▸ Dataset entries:
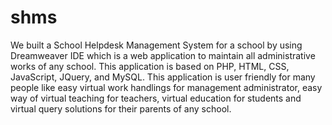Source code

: shms
====

We built a School Helpdesk Management System for a school by using Dreamweaver IDE which is a web application to maintain all administrative works of any school. This application is based on PHP, HTML, CSS, JavaScript, JQuery, and MySQL. This application is user friendly for many people like easy virtual work handlings for management administrator, easy way of virtual teaching for teachers, virtual education for students and virtual query solutions for their parents of any school.
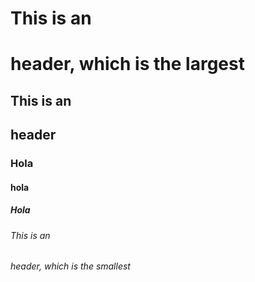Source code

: # This is an <h1> header, which is the largest
## This is an <h2> header
### Hola
#### hola
##### Hola
###### This is an <h6> header, which is the smallest
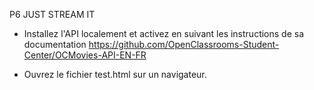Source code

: P6 JUST STREAM IT 

* Installez l'API localement et activez en suivant les instructions de sa documentation https://github.com/OpenClassrooms-Student-Center/OCMovies-API-EN-FR 

* Ouvrez le fichier test.html sur un navigateur.
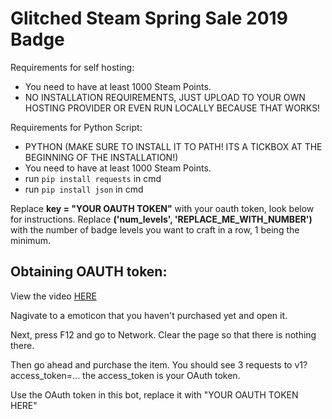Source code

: # Glitched Steam Spring Sale 2019 Badge
Requirements for self hosting:
- You need to have at least 1000 Steam Points.
- NO INSTALLATION REQUIREMENTS, JUST UPLOAD TO YOUR OWN HOSTING PROVIDER OR EVEN RUN LOCALLY BECAUSE THAT WORKS!



Requirements for Python Script:
- PYTHON (MAKE SURE TO INSTALL IT TO PATH! ITS A TICKBOX AT THE BEGINNING OF THE INSTALLATION!)
- You need to have at least 1000 Steam Points.
- run `pip install requests` in cmd
- run `pip install json` in cmd

Replace **key = "YOUR OAUTH TOKEN"** with your oauth token, look below for instructions. Replace **('num_levels', 'REPLACE_ME_WITH_NUMBER')** with the number of badge levels you want to craft in a row, 1 being the minimum.

## Obtaining OAUTH token:

View the video [HERE](https://www.youtube.com/watch?v=0_Bf4GOFAr0)

Nagivate to a emoticon that you haven't purchased yet and open it.

Next, press F12 and go to Network. Clear the page so that there is nothing there.

Then go ahead and purchase the item. You should see 3 requests to v1?access_token=... the access_token is your OAuth token.

Use the OAuth token in this bot, replace it with "YOUR OAUTH TOKEN HERE"





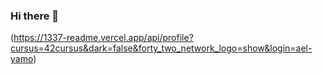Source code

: ### Hi there 👋

(https://1337-readme.vercel.app/api/profile?cursus=42cursus&dark=false&forty_two_network_logo=show&login=ael-yamo)
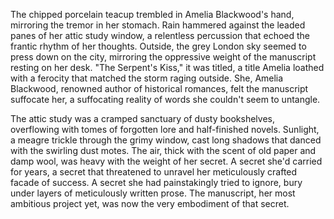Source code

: The chipped porcelain teacup trembled in Amelia Blackwood's hand, mirroring the tremor in her stomach.  Rain hammered against the leaded panes of her attic study window, a relentless percussion that echoed the frantic rhythm of her thoughts.  Outside, the grey London sky seemed to press down on the city, mirroring the oppressive weight of the manuscript resting on her desk.  "The Serpent's Kiss," it was titled, a title Amelia loathed with a ferocity that matched the storm raging outside.  She, Amelia Blackwood, renowned author of historical romances, felt the manuscript suffocate her, a suffocating reality of words she couldn't seem to untangle.

The attic study was a cramped sanctuary of dusty bookshelves, overflowing with tomes of forgotten lore and half-finished novels.  Sunlight, a meagre trickle through the grimy window, cast long shadows that danced with the swirling dust motes.  The air, thick with the scent of old paper and damp wool, was heavy with the weight of her secret. A secret she'd carried for years, a secret that threatened to unravel her meticulously crafted facade of success. A secret she had painstakingly tried to ignore, bury under layers of meticulously written prose.  The manuscript, her most ambitious project yet, was now the very embodiment of that secret.

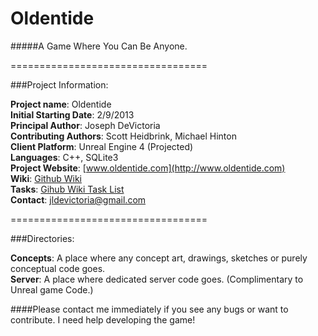 # Oldentide

#####A Game Where You Can Be Anyone.

==================================

###Project Information:

**Project name**: Oldentide<br>
**Initial Starting Date**: 2/9/2013<br>
**Principal Author**: Joseph DeVictoria<br>
**Contributing Authors**: Scott Heidbrink, Michael Hinton<br>
**Client Platform**: Unreal Engine 4 (Projected)<br>
**Languages**: C++, SQLite3<br>
**Project Website**: [www.oldentide.com](http://www.oldentide.com)<br>
**Wiki**: [Github Wiki](https://github.com/Oldentide/Oldentide/wiki)<br>
**Tasks**: [Gihub Wiki Task List](https://github.com/Oldentide/Oldentide/wiki/Tasks)<br>
**Contact**: jldevictoria@gmail.com

==================================

###Directories:

**Concepts**:  A place where any concept art, drawings, sketches or purely conceptual code goes.<br>
**Server**:    A place where dedicated server code goes. (Complimentary to Unreal game Code.)<br>

####Please contact me immediately if you see any bugs or want to contribute.  I need help developing the game!

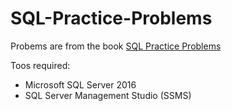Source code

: # SQL-Practice-Problems

Probems are from the book <a href="https://sqlpracticeproblems.com/">SQL Practice Problems</a>

Toos required: 
<ul>
  <li> Microsoft SQL Server 2016 </li>
  <li> SQL Server Management Studio (SSMS) </li>
</ul>
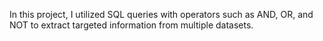In this project, I utilized SQL queries with operators such as AND, OR, and NOT to extract targeted information from multiple datasets.

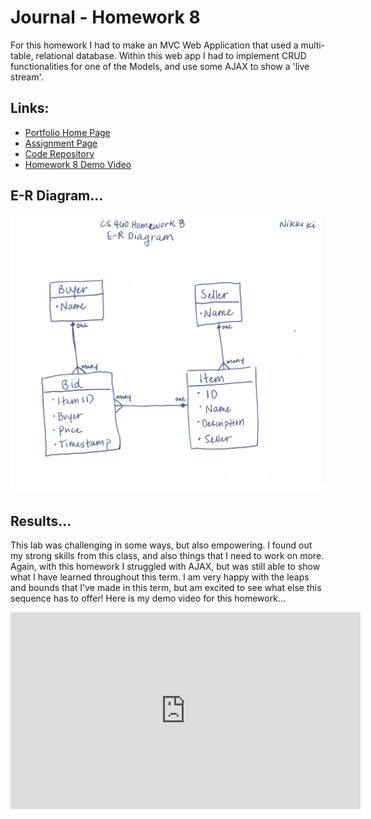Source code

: # Journal - Homework 8

For this homework I had to make an MVC Web Application that used a multi-table, relational database. Within this web app I had to implement CRUD functionalities for one of the Models, and use some AJAX to show a 'live stream'.

## Links:

* [Portfolio Home Page](https://nki13.github.io)
* [Assignment Page](http://www.wou.edu/~morses/classes/cs46x/assignments/HW8_1819.html)
* [Code Repository](https://github.com/nki13/nki13.github.io/tree/master/CS460/HW8)
* [Homework 8 Demo Video](https://www.youtube.com/watch?v=PAZol0dLj70)


## E-R Diagram...

![ER](Capture.PNG)

## Results...
This lab was challenging in some ways, but also empowering. I found out my strong skills from this class, and also things that I need to work on more. Again, with this homework I struggled with AJAX, but was still able to show what I have learned throughout this term. I am very happy with the leaps and bounds that I've made in this term, but am excited to see what else this sequence has to offer! Here is my demo video for this homework...

<iframe width="560" height="315" src="https://www.youtube.com/embed/PAZol0dLj70" frameborder="0" allow="accelerometer; autoplay; encrypted-media; gyroscope; picture-in-picture" allowfullscreen></iframe>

▸ Exercise requirements:
Set down exactly the lines above, from the line containing "# Oldentide" through the line containing "## Results...". Skip the pictures.

▸ Output for this task:
 # Oldentide

#####A Game Where You Can Be Anyone.

==================================

###Project Information:

**Project name**: Oldentide<br>
**Initial Starting Date**: 2/9/2013<br>
**Principal Author**: Joseph DeVictoria<br>
**Contributing Authors**: Scott Heidbrink, Michael Hinton<br>
**Client Platform**: Unreal Engine 4 (Projected)<br>
**Languages**: C++, SQLite3<br>
**Project Website**: [www.oldentide.com](http://www.oldentide.com)<br>
**Wiki**: [Github Wiki](https://github.com/Oldentide/Oldentide/wiki)<br>
**Tasks**: [Gihub Wiki Task List](https://github.com/Oldentide/Oldentide/wiki/Tasks)<br>
**Contact**: jldevictoria@gmail.com

==================================

###Directories:

**Concepts**:  A place where any concept art, drawings, sketches or purely conceptual code goes.<br>
**Server**:    A place where dedicated server code goes. (Complimentary to Unreal game Code.)<br>

####Please contact me immediately if you see any bugs or want to contribute.  I need help developing the game!

Source code

: # SQL-Practice-Problems

Probems are from the book <a href="https://sqlpracticeproblems.com/">SQL Practice Problems</a>

Toos required: 
<ul>
  <li> Microsoft SQL Server 2016 </li>
  <li> SQL Server Management Studio (SSMS) </li>
</ul>
In this project, I utilized SQL queries with operators such as AND, OR, and NOT to extract targeted information from multiple datasets.

Source code

: # Journal - Homework 8

For this homework I had to make an MVC Web Application that used a multi-table, relational database. Within this web app I had to implement CRUD functionalities for one of the Models, and use some AJAX to show a 'live stream'.

## Links:

* [Portfolio Home Page](https://nki13.github.io)
* [Assignment Page](http://www.wou.edu/~morses/classes/cs46x/assignments/HW8_1819.html)
* [Code Repository](https://github.com/nki13/nki13.github.io/tree/master/CS460/HW8)
* [Homework 8 Demo Video](https://www.youtube.com/watch?v=PAZol0dLj70)


## E-R Diagram...

![ER](Capture.PNG)

## Results...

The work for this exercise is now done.